==== ENTRIES SHOWN ====

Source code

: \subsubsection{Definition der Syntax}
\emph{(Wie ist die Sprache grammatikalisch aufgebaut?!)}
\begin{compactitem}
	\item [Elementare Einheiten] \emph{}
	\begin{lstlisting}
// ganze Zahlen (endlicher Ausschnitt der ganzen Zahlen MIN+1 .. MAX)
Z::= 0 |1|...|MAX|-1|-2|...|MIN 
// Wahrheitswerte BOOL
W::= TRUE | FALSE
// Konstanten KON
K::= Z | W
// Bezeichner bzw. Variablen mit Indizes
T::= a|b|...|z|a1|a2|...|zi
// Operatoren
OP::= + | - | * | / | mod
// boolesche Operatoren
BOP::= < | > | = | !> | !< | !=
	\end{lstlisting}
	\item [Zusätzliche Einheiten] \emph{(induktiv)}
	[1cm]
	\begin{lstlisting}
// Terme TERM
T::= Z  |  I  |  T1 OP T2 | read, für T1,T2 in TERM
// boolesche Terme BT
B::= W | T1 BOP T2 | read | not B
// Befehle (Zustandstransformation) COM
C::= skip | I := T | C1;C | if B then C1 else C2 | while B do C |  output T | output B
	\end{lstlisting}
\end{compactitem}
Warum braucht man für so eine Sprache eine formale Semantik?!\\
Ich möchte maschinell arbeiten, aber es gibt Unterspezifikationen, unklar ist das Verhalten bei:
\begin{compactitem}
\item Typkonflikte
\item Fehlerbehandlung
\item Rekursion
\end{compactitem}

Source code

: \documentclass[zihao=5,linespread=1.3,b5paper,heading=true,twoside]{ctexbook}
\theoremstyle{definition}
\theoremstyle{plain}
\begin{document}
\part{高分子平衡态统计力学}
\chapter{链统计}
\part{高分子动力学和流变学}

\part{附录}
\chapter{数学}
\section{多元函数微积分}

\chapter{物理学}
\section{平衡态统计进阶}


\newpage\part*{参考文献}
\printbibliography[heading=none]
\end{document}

====

> [WORK TO BE COMPLETED] For each line above that contains "part", add one to a count, then state only the final number.

> [RESULT OF THE TASK] 4